With this closing the author is commenting on our society that views black men as people we should be afraid of.  This is a stereotype that has been perpetuated since slavery times.  To counteract that narrative that many people believe the Brent Staples whistles classical music to keep him safe from a frighten society as well as to calm those who  as a black man who has to contend with the stigma of white people always thinking that every black man they encounter in the nighttime is a mugger or criminal.  It also speaks to the extremes black men have to take to be seen as innocent first in a country that only sees them a guilty.

Another example of ending a personal experience narrative that is not explicit in it’s ending is Joan Didion’s On Going Home;

“It is time for the baby’s birthday party: a white cake, strawberry-marshmallow ice cream, a bottle of champagne saved from another party.  In the evening, after she has gone to sleep, I kneel beside the crib and touch her face, where it is pressed against the slats, with mine.  She is an open and trusting child, unprepared for the unaccustomed to the ambushes of family life, and perhaps it is just as well that I can offer her little of that life.  I would like to give her more.  I would like to promise her that she will grow up with a sense of her cousins and of rivers and of her great-grandmother’s teacups, would like to pledge her a picnic on a river with fried chicken and her hair uncombed, would like to give her home for her birthday, but we live differently now and I can promise her nothing like that.  I give her a xylophone and a sundress from Madeira, and promise to tell her a funny story.” (Norton p.3)

With how Didion chose to end this essay, we can draw a couple of conclusions from the ending.  We can pull out that she feels bad that she can’t give the same type of childhood to her child that she had, one filled with the sense of a large family both the messy and loving parts.  She wishes she could give her child a foundation based in their family history.  But as times have changed the author recognizes that she will be unable to provide that type of life for her daughter. So she will compensate that loss with small items that remind her of the past along with some stories to make her child laugh.

Memoir

William Zinsser in the book On Writing Well points out that students today rarely write about the subject they know most about, themselves.  They are relegated to write what the teacher tells them to.  This inability to write about oneself continues on into adulthood, when aspiring writers write what the editors want.  Amazingly this thought pattern plagues our elders where many say one day I will, because they are still under the illusion that they need “permission” masked under fear or thought of inability. 

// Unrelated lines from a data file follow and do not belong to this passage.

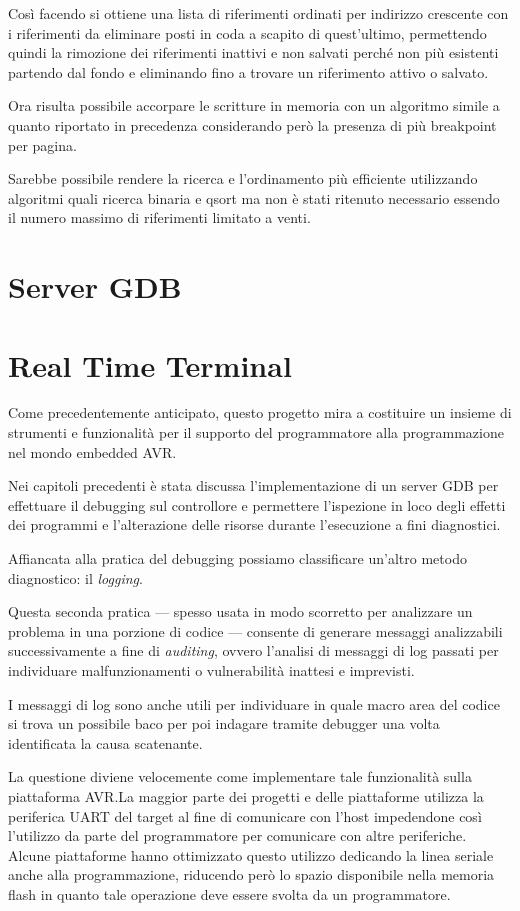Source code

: Così facendo si ottiene una lista di riferimenti ordinati per indirizzo crescente con i riferimenti da eliminare posti in coda a scapito di quest'ultimo, permettendo quindi la rimozione dei riferimenti inattivi e non salvati perché non più esistenti partendo dal fondo e eliminando fino a trovare un riferimento attivo o salvato.

Ora risulta possibile accorpare le scritture in memoria con un algoritmo simile a quanto riportato in precedenza considerando però la presenza di più breakpoint per pagina.

Sarebbe possibile rendere la ricerca e l'ordinamento più efficiente utilizzando algoritmi quali ricerca binaria e qsort ma non è stati ritenuto necessario essendo il numero massimo di riferimenti limitato a venti.

\section{Server GDB}

\section{Real Time Terminal}

Come precedentemente anticipato, questo progetto mira a costituire un insieme di strumenti e funzionalità per il supporto del programmatore alla programmazione nel mondo embedded AVR.\@

Nei capitoli precedenti è stata discussa l'implementazione di un server GDB per effettuare il debugging sul controllore e permettere l'ispezione in loco degli effetti dei programmi e l'alterazione delle risorse durante l'esecuzione a fini diagnostici. 

Affiancata alla pratica del debugging possiamo classificare un'altro metodo diagnostico: il \textit{logging}.

Questa seconda pratica --- spesso usata in modo scorretto per analizzare un problema in una porzione di codice --- consente di generare messaggi analizzabili successivamente a fine di \textit{auditing}, ovvero l'analisi di messaggi di log passati per individuare malfunzionamenti o vulnerabilità inattesi e imprevisti.

I messaggi di log sono anche utili per individuare in quale macro area del codice si trova un possibile baco per poi indagare tramite debugger una volta identificata la causa scatenante.

La questione diviene velocemente come implementare tale funzionalità sulla piattaforma AVR.\@ La maggior parte dei progetti e delle piattaforme utilizza la periferica UART del target al fine di comunicare con l'host impedendone così l'utilizzo da parte del programmatore per comunicare con altre periferiche. Alcune piattaforme hanno ottimizzato questo utilizzo dedicando la linea seriale anche alla programmazione, riducendo però lo spazio disponibile nella memoria flash in quanto tale operazione deve essere svolta da un programmatore. 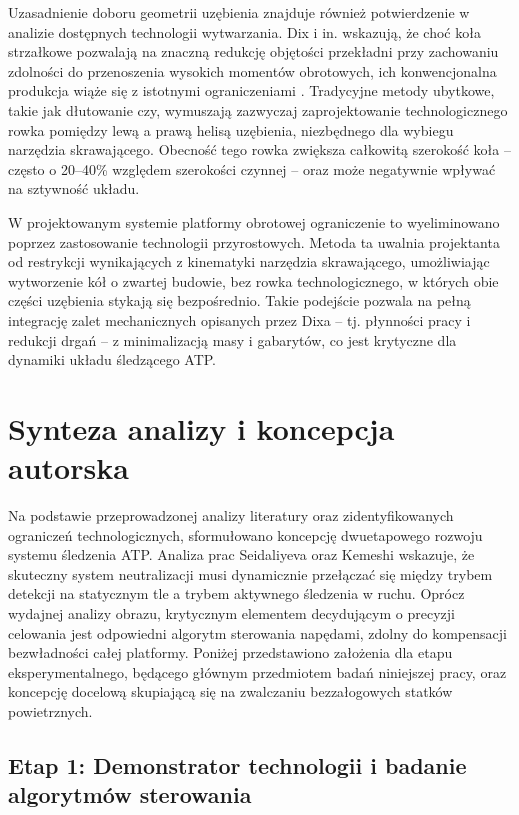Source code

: \documentclass[a4paper,twoside,12pt]{book}
\begin{document}
Uzasadnienie doboru geometrii uzębienia znajduje również potwierdzenie w analizie dostępnych technologii wytwarzania. Dix i in. wskazują, że choć koła strzałkowe pozwalają na znaczną redukcję objętości przekładni przy zachowaniu zdolności do przenoszenia wysokich momentów obrotowych, ich konwencjonalna produkcja wiąże się z istotnymi ograniczeniami \cite{bib:Dix2023}. Tradycyjne metody ubytkowe, takie jak dłutowanie czy, wymuszają zazwyczaj zaprojektowanie technologicznego rowka pomiędzy lewą a prawą helisą uzębienia, niezbędnego dla wybiegu narzędzia skrawającego. Obecność tego rowka zwiększa całkowitą szerokość koła – często o 20--40\% względem szerokości czynnej – oraz może negatywnie wpływać na sztywność układu.

W projektowanym systemie platformy obrotowej ograniczenie to wyeliminowano poprzez zastosowanie technologii przyrostowych. Metoda ta uwalnia projektanta od restrykcji wynikających z kinematyki narzędzia skrawającego, umożliwiając wytworzenie kół o zwartej budowie, bez rowka technologicznego, w których obie części uzębienia stykają się bezpośrednio. Takie podejście pozwala na pełną integrację zalet mechanicznych opisanych przez Dixa – tj. płynności pracy i redukcji drgań – z minimalizacją masy i gabarytów, co jest krytyczne dla dynamiki układu śledzącego ATP.


\section{Synteza analizy i koncepcja autorska}

Na podstawie przeprowadzonej analizy literatury oraz zidentyfikowanych ograniczeń technologicznych, sformułowano koncepcję dwuetapowego rozwoju systemu śledzenia ATP. Analiza prac Seidaliyeva \cite{bib:Seidaliyeva2020} oraz Kemeshi \cite{bib:Kemeshi2024} wskazuje, że skuteczny system neutralizacji musi dynamicznie przełączać się między trybem detekcji na statycznym tle a trybem aktywnego śledzenia w ruchu. Oprócz wydajnej analizy obrazu, krytycznym elementem decydującym o precyzji celowania jest odpowiedni algorytm sterowania napędami, zdolny do kompensacji bezwładności całej platformy. Poniżej przedstawiono założenia dla etapu eksperymentalnego, będącego głównym przedmiotem badań niniejszej pracy, oraz koncepcję docelową skupiającą się na zwalczaniu bezzałogowych statków powietrznych.

\subsection*{Etap 1: Demonstrator technologii i badanie algorytmów sterowania}
\end{document}
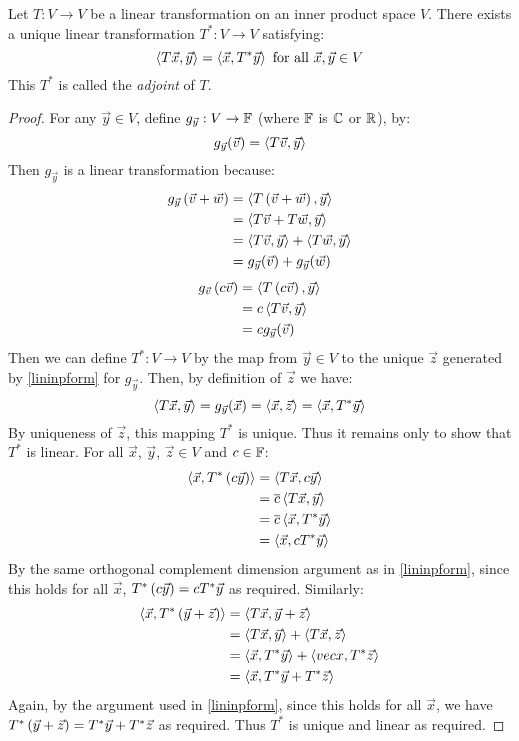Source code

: \begin{theorem}
  Let $T : V \to V$ be a linear transformation on an inner product space $V$.
  There exists a unique linear transformation $T^* : V \to V$ satisfying:
    $$\left\langle T\vec x , \vec y \right\rangle = \left\langle \vec x , T^*\vec y \right\rangle \text{ for all } \vec x, \vec y \in V$$
  This $T^*$ is called the \emph{adjoint} of $T$.
\end{theorem}
\begin{proof}
  For any $\vec y \in V$, define $g_{\vec y} : V \to \mathbb{F}$ (where $\mathbb{F}$ is $\mathbb{C}$ or $\mathbb{R}$), by:
  $$g_{\vec y}(\vec v) = \left\langle T\vec v , \vec y \right\rangle$$
  Then $g_{\vec y}$ is a linear transformation because:
  \begin{align}
    g_{\vec y}\left(\vec v + \vec w\right)
      &= \left\langle T\left(\vec v + \vec w\right) , \vec y \right\rangle \\
      &= \left\langle T\vec v + T\vec w , \vec y \right\rangle \\
      &= \left\langle T\vec v , \vec y \right\rangle + \left\langle T\vec w , \vec y \right\rangle \\
      &= g_{\vec y}(\vec v) + g_{\vec y}(\vec w)
  \end{align}
  \begin{align}
    g_{\vec v}\left(c \vec v\right)
      &= \left\langle T\left(c \vec v\right) , \vec y \right\rangle \\
      &= c\left\langle T\vec v , \vec y \right\rangle \\
      &= cg_{\vec y}(\vec v)
  \end{align}
  Then we can define $T^* : V \to V$ by the map from $\vec y \in V$ to the unique $\vec z$ generated by \ref{lininpform} for $g_{\vec y}$.
  Then, by definition of $\vec z$ we have:
  $$\left\langle T \vec x , \vec y \right\rangle = g_{\vec y}(\vec x) = \left\langle \vec x , \vec z \right\rangle = \left\langle \vec x , T^*\vec y \right\rangle$$
  By uniqueness of $\vec z$, this mapping $T^*$ is unique. Thus it remains only to show that $T^*$ is linear.
  For all $\vec x$, $\vec y$, $\vec z \in V$ and $c \in \mathbb{F}$:
  \begin{align}
    \left\langle \vec x , T^*\left(c \vec y\right) \right\rangle
      &= \left\langle T\vec x , c \vec y \right\rangle \\
      &= \overline{c}\left\langle T \vec x , \vec y \right\rangle \\
      &= \overline{c}\left\langle \vec x , T^* \vec y \right\rangle \\
      &= \left\langle \vec x , c T^* \vec y \right\rangle
  \end{align}
  By the same orthogonal complement dimension argument as in \ref{lininpform}, since this holds for all $\vec x$, $T^*\left(c \vec y\right) = cT^* \vec y$ as required. Similarly:
  \begin{align}
    \left\langle \vec x , T^*\left(\vec y + \vec z\right) \right\rangle
      &= \left\langle T\vec x , \vec y + \vec z \right\rangle \\
      &= \left\langle T\vec x , \vec y \right\rangle + \left\langle T\vec x , \vec z \right\rangle \\
      &= \left\langle \vec x , T^* \vec y \right\rangle + \left\langle vec x , T^* \vec z \right\rangle \\
      &= \left\langle \vec x , T^* \vec y + T^* \vec z \right\rangle
  \end{align}
  Again, by the argument used in \ref{lininpform}, since this holds for all $\vec x$, we have $T^*\left(\vec y + \vec z\right) = T^*\vec y + T^*\vec z$ as required.
  Thus $T^*$ is unique and linear as required.
\end{proof}

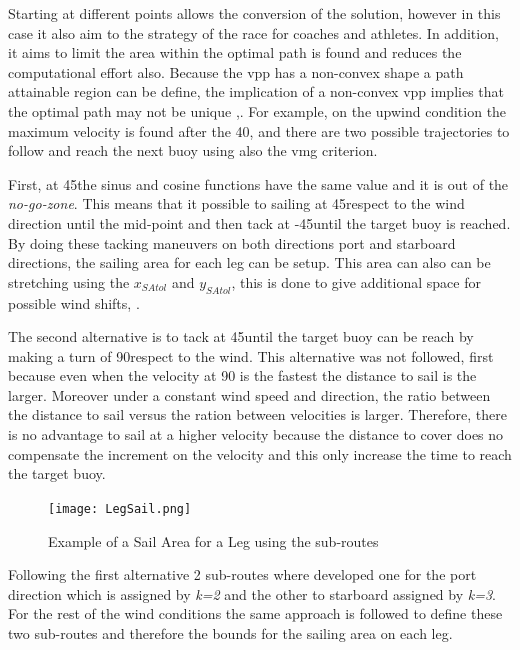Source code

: Starting at different points allows the conversion of the solution, however in this case it also aim to the strategy of the race for coaches and athletes. In addition, it aims to limit the area within the optimal path is found and reduces the computational effort also. Because the \acrshort{vpp} has a non-convex shape a path attainable region can be define, the implication of a non-convex \acrshort{vpp} implies that the optimal path may not be unique \cite{dolinskaya2012time},\cite{dolinskaya2013fastest}.  For example, on the upwind condition the maximum velocity is found after the 40\degree, and there are two possible trajectories to follow and reach the next buoy using also the \acrshort{vmg} criterion. \par 
First, at 45\degree the sinus and cosine functions have the same value and it is out of the \textit{no-go-zone}. This means that it possible to sailing at 45\degree respect to the wind direction until the mid-point %
and then tack at -45\degree until the target buoy is reached. By doing these tacking maneuvers on both directions port and starboard directions, the sailing area for each leg can be setup. This area can also can be stretching using the $x_{SAtol}$ and $y_{SAtol}$, this is done to give additional space for possible wind shifts, \cite{xing2012path}. \par \noindent
The second alternative is to tack at 45\degree until the target buoy can be reach by making a turn of 90\degree respect to the wind. This alternative was not followed, first because even when the velocity at 90 \degree is the fastest the distance to sail is the larger. Moreover under a constant wind speed and  direction, the ratio between the distance to sail versus the ration between velocities is larger. Therefore, there is no advantage to sail at a higher velocity because the distance to cover does no compensate the increment on the velocity and this only increase the time to reach the target buoy. \par 
\begin{figure}[hbt!]
    \centering
    \texttt{[image: LegSail.png]}
    \caption{Example of a Sail Area for a Leg using the sub-routes}
    \label{fig:LegSailArea}
\end{figure}
Following the first alternative 2 sub-routes where developed one for the port direction which is assigned by \textit{k=2} and the other to starboard assigned by \textit{k=3}. For the rest of the wind conditions the same approach is followed to define these two sub-routes and therefore the bounds for the sailing area on each leg.  \par
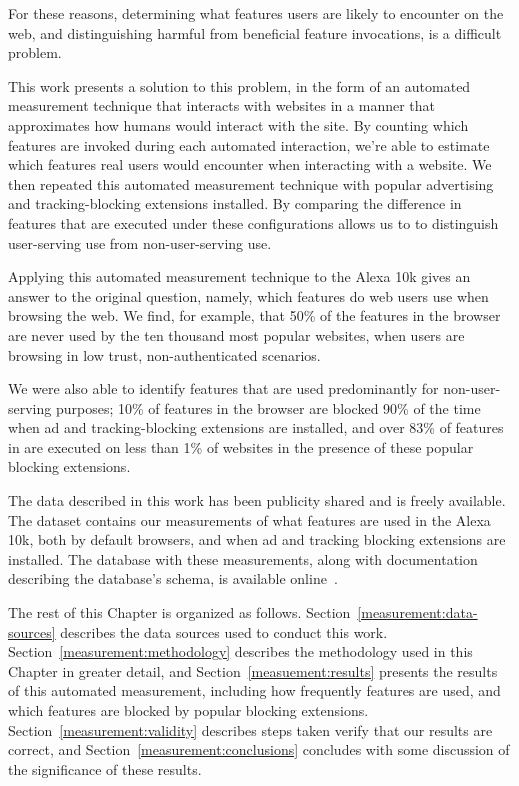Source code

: For these reasons, determining what \WAPI features users are likely
to encounter on the web, and distinguishing harmful from beneficial feature
invocations, is a difficult problem.

This work presents a solution to this problem, in the form of an automated
measurement technique that interacts with websites in a manner that
approximates how humans would interact with the site.  By counting which
features are invoked during each automated interaction, we're able to estimate
which features real users would encounter when interacting with a website. We
then repeated this automated measurement technique with popular advertising and
tracking-blocking extensions installed.  By comparing the difference in
features that are executed under these configurations allows us to to
distinguish user-serving \WAPI use from non-user-serving \WAPI use.

Applying this automated measurement technique to the Alexa 10k gives an
answer to the original question, namely, which \WAPI features do web users use when
browsing the web.  We find, for example, that 50\% of the \WAPI features in the
browser are never used by the ten thousand most popular websites, when users
are browsing in low trust, non-authenticated scenarios.

We were also able to identify features that are used
predominantly for non-user-serving purposes; 10\% of \WAPI features in the
browser are blocked 90\% of the time when ad and tracking-blocking extensions
are installed,  and over 83\% of features in are executed on less than 1\% of
websites in the presence of these popular blocking extensions.

The data described in this work has been publicity shared and is freely
available.  The dataset contains our measurements of what \JS features are used
in the Alexa 10k, both by default browsers, and when ad and tracking blocking
extensions are installed.  The database with these measurements, along with
documentation describing the database's schema, is available
online~\cite{snyderp2016webapidata}.

The rest of this Chapter is organized as follows.
Section~\ref{measurement:data-sources} describes the data sources used to
conduct this work. Section~\ref{measurement:methodology} describes the
methodology used in this Chapter in greater detail, and
Section~\ref{measuement:results} presents the results of this automated
measurement, including how frequently features are used, and which features are
blocked by popular blocking extensions.  Section~\ref{measurement:validity}
describes steps taken verify that our results are correct, and
Section~\ref{measurement:conclusions} concludes with some discussion of the
significance of these results.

In the seminar we talked about what the word memoir means, a couple of definitions were brought to the forefront, the first was that memoir is a memory and the second definition expanded that to be a collection of memories.  When it comes to writing a memoir your memory is what is most important. The Norton Reader describes memoirs as “first person accounts of important events or people from an author’s life.”  Matilda Butler states,

A memoir really is an opportunity to reflect -- to look inside yourself and to say, "It’s not just all these external things that have happened to me. It’s really, how has something changed me? Why am I the person I am today? What were the big turning points in my life? What has caused me to have the outlook I have?"

Warner explains that a memoir is a slice of a persons’ life and not an autobiography.  I would call it a snapshot of memories.  In the seminar it was described as a written photo with a message for the reader.  Zinsser likens a memoir to looking through a window into a persons’ life.  When writing about your life in a memoir Zinsser reminds us that all components should be moving the piece forward, this includes “all the details-people, places, events, anecdotes, ideas, emotions-are moving your story steadily along.”  He tells us that the best stories have more of an impact when focused not on you but on your actions and how those actions affected you and help you become who you are.

One example of a memoir comes from the essay Under the Influence by Scott Russell Sanders.

“I am moved to write these pages now because my own son, at the age of ten, is taking on himself the grief of the world, and in particular the griefs of his father.  He tells me that when I am gripped by sadness he feel responsible; he feels there must be something he can do to spring me from depression, to fix my life.  And that crushing sense of responsibility is exactly what I felt at the age of ten in the face of my father’s drinking.  My son wonders if I, too, am possessed.  I write, therefore, to drag into the light what eats at me-the fear, the guilt, the shame-so that my own children may be spared.”

This is a great example of how a memoir pinpoints a moment and/or experience in your life. The passage reflects on the writers present and how it reminds him of the past, but with next steps that he can take to change the present for the better.

Another example of a memoir is Henry Louis Gates Jr. In the Kitchen;

“The “hot comb” was a fine-tooth iron instrument with a long wooden handle and a pair of iron curlers that opened and closed like scissors.  Mama would put it in the gas fire until it glowed.  You could smell those prongs heating up.  I liked that smell.  Not the smell so much, I guess, as what the smell meant for the shape of my day.  There was an intimate warmth in the women’s tones as they talked with my Mama, doing their hair.  I knew what the women had been through to get their hair ready to be “done,” because I would watch Mama do it to herself.  How that kink could be transformed through grease and fire into that magnificent head of wavy hair was a miracle to me and still is.” (Norton p.135)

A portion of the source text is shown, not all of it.